À l’opposé, souvent à la même époque, d’autres théologiens pensent que la couleur est de la matière, donc quelque chose d’impur opposé au monde divin. Il faut dès lors se détourner de la couleur, chasser la couleur des églises, en mettre le moins possible. Cette attitude est celle de saint Bernard et des Cisterciens. Ce courant chromophobe – j’ai créé le mot – traverse toute la fin du Moyen Âge.

La Réforme protestante qui fait la guerre à tout ce qui est impureté et luxe, reprend sur ce plan-là les idées de saint Bernard et fait la guerre aux couleurs. Calvin et Zwingli plus que Luther vont dans ce sens. Pas de couleur, donc, dans les temples protestants. Au xvie siècle, époque des guerres de Religion, un grand nombre d’œuvres d’art ont été détruites, non seulement parce qu’elles montraient des images saintes, mais parce que celles-ci étaient de couleurs trop vives. Des tombeaux polychromes ont même été profanés. Il ne faut pas oublier que la sculpture et l’architecture étaient polychromes au Moyen Âge.

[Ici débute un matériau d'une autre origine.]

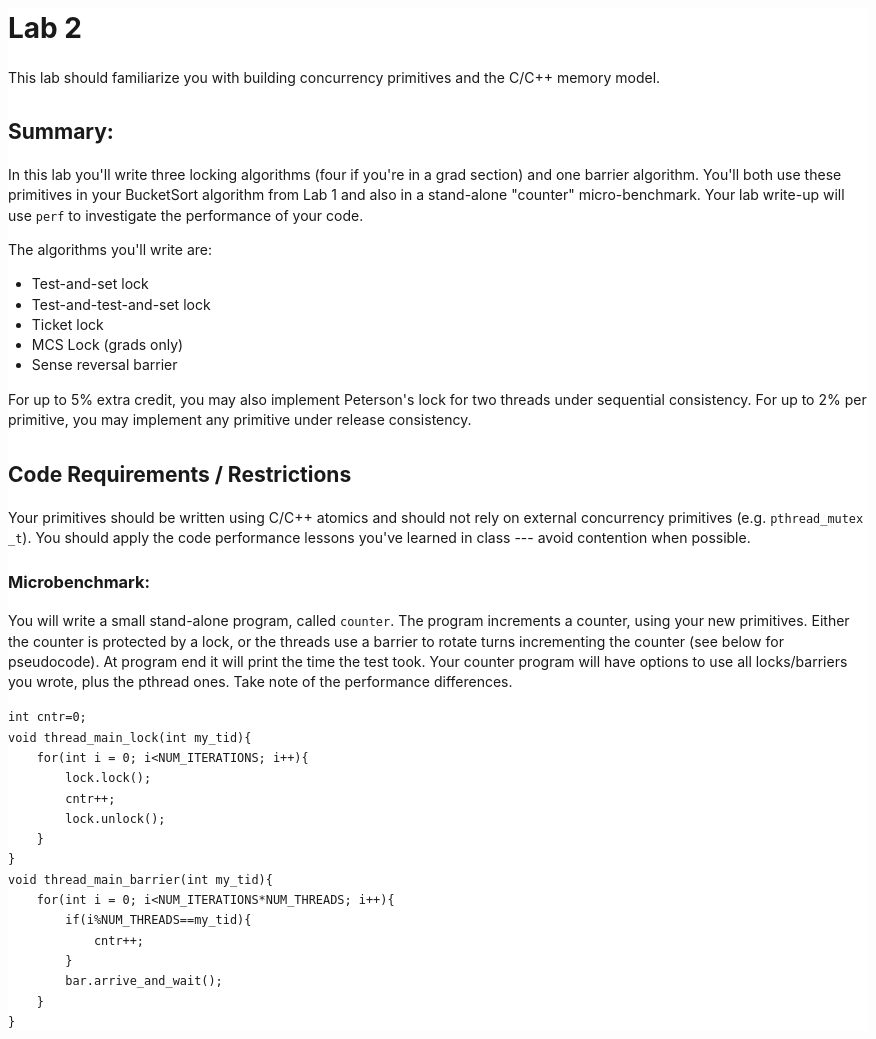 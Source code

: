 # Lab 2

This lab should familiarize you with building concurrency primitives
and the C/C++ memory model.

## Summary:
In this lab you'll write three locking algorithms (four if you're in a grad section) and one barrier algorithm.   You'll both use these primitives in your BucketSort algorithm from Lab 1 and also in a stand-alone "counter" micro-benchmark.  Your lab write-up will use `perf` to investigate the performance of your code.

The algorithms you'll write are:
* Test-and-set lock
* Test-and-test-and-set lock
* Ticket lock
* MCS Lock (grads only)
* Sense reversal barrier

For up to 5% extra credit, you may also implement Peterson's lock for two threads under sequential consistency.  For up to 2% per primitive, you may implement any primitive under release consistency.

## Code Requirements / Restrictions
Your primitives should be written using C/C++ atomics and should not rely on external concurrency primitives (e.g. `pthread_mutex_t`). You should apply the code performance lessons you've learned in class --- avoid contention when possible.

### Microbenchmark:
You will write a small stand-alone program, called `counter`. The program increments a counter, using your new primitives.  Either the counter is protected by a lock, or the threads use a barrier to rotate turns incrementing the counter (see below for pseudocode). At program end it will print the time the test took. Your counter program will have options to use all locks/barriers you wrote, plus the pthread ones.  Take note of the performance differences.

```
int cntr=0;
void thread_main_lock(int my_tid){
	for(int i = 0; i<NUM_ITERATIONS; i++){
		lock.lock();
		cntr++;
		lock.unlock();
	}
}
void thread_main_barrier(int my_tid){
	for(int i = 0; i<NUM_ITERATIONS*NUM_THREADS; i++){
		if(i%NUM_THREADS==my_tid){
			cntr++;
		}
		bar.arrive_and_wait();
	}
}
```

NRH : Serait-il possible de connaître vos projets ?

MP : Je travaille sur une grande somme sur l’ours médiéval. Les préhistoriens ont beaucoup parlé de l’ours, les ethnologues un peu, les historiens jamais. D’où mon souhait de consacrer un livre à cet animal. Je souhaiterais aussi mettre en forme un livre sur les procès faits aux animaux du XIIe jusqu’au XVIIe siècle. Je travaille aussi sur l’histoire de la notion d’incolore. Tels sont donc mes chantiers pour les mois et les années à venir.